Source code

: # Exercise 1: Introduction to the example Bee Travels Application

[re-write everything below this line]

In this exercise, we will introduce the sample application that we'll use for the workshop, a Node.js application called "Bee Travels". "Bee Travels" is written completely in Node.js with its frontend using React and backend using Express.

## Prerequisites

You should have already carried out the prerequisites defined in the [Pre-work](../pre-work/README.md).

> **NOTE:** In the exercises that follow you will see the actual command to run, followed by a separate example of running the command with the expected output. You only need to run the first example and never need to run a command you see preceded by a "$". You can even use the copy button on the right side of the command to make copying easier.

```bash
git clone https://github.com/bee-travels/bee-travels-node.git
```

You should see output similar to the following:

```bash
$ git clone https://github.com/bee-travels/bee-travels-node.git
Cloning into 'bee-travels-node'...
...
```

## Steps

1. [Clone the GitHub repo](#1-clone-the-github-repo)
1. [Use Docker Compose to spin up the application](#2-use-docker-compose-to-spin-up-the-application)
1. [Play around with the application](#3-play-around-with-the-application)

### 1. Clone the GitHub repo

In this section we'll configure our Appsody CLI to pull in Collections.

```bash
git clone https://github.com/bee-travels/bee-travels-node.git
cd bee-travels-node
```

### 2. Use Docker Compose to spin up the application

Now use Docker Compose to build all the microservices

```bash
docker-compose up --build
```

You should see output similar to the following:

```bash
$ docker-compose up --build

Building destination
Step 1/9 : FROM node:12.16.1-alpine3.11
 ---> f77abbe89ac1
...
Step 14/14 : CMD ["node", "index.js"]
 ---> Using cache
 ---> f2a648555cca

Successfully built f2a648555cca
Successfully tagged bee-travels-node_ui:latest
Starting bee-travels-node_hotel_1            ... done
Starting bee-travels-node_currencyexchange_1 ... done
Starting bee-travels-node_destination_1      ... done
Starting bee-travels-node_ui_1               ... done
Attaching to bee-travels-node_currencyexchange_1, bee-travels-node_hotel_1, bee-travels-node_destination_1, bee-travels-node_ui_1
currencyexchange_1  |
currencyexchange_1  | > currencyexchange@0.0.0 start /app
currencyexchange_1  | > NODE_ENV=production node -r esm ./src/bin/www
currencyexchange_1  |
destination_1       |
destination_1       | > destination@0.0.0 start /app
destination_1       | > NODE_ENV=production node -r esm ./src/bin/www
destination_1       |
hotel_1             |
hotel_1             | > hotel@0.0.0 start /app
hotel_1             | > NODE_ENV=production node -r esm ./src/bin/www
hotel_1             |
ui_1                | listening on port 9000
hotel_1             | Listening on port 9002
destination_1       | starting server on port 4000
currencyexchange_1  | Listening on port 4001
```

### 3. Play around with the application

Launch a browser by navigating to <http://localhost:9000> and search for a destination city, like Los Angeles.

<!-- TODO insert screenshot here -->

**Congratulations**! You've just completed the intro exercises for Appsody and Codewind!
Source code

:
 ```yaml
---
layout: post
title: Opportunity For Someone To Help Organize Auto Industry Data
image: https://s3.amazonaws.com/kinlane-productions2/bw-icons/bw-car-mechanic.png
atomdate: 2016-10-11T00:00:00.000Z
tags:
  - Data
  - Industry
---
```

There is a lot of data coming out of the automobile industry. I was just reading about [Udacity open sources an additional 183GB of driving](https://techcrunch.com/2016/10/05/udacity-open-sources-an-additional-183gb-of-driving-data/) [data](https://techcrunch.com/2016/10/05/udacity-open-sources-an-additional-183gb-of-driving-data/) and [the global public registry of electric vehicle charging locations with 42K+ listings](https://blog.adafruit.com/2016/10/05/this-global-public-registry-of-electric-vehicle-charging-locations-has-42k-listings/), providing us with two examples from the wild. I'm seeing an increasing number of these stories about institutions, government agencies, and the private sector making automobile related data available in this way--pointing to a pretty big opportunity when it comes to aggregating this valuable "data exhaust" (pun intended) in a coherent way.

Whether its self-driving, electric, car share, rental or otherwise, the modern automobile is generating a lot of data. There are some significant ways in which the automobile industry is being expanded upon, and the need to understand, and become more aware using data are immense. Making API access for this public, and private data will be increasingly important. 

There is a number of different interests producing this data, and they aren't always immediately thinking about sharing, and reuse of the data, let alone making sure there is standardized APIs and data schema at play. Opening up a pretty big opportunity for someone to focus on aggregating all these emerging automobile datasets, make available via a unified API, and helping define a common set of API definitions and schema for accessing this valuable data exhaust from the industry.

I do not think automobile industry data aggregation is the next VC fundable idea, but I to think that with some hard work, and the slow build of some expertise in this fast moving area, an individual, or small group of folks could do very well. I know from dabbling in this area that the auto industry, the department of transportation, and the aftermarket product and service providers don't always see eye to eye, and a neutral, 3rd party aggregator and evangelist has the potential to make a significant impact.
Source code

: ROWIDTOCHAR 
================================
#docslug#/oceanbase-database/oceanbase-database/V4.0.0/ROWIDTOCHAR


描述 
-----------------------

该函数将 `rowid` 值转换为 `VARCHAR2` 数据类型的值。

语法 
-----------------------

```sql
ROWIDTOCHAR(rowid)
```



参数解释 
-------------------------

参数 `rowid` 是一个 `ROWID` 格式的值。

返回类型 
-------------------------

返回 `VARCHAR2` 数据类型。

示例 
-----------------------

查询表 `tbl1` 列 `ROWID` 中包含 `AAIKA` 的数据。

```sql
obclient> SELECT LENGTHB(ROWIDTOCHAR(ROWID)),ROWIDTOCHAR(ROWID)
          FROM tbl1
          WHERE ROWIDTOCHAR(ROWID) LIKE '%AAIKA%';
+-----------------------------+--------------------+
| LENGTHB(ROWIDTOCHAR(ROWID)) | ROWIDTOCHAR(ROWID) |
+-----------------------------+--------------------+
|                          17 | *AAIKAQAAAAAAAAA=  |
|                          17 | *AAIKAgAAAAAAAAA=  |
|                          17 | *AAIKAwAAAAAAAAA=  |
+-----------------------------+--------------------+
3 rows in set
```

* * * * * * *

* _Exercise instructions_: Each line from the top of the listing down to and including the one containing "## Prerequisites" should be transcribed exactly; nothing else is to be output.

* _Answer to the exercise_:
Source code

: # Exercise 1: Introduction to the example Bee Travels Application

[re-write everything below this line]

In this exercise, we will introduce the sample application that we'll use for the workshop, a Node.js application called "Bee Travels". "Bee Travels" is written completely in Node.js with its frontend using React and backend using Express.

## Prerequisites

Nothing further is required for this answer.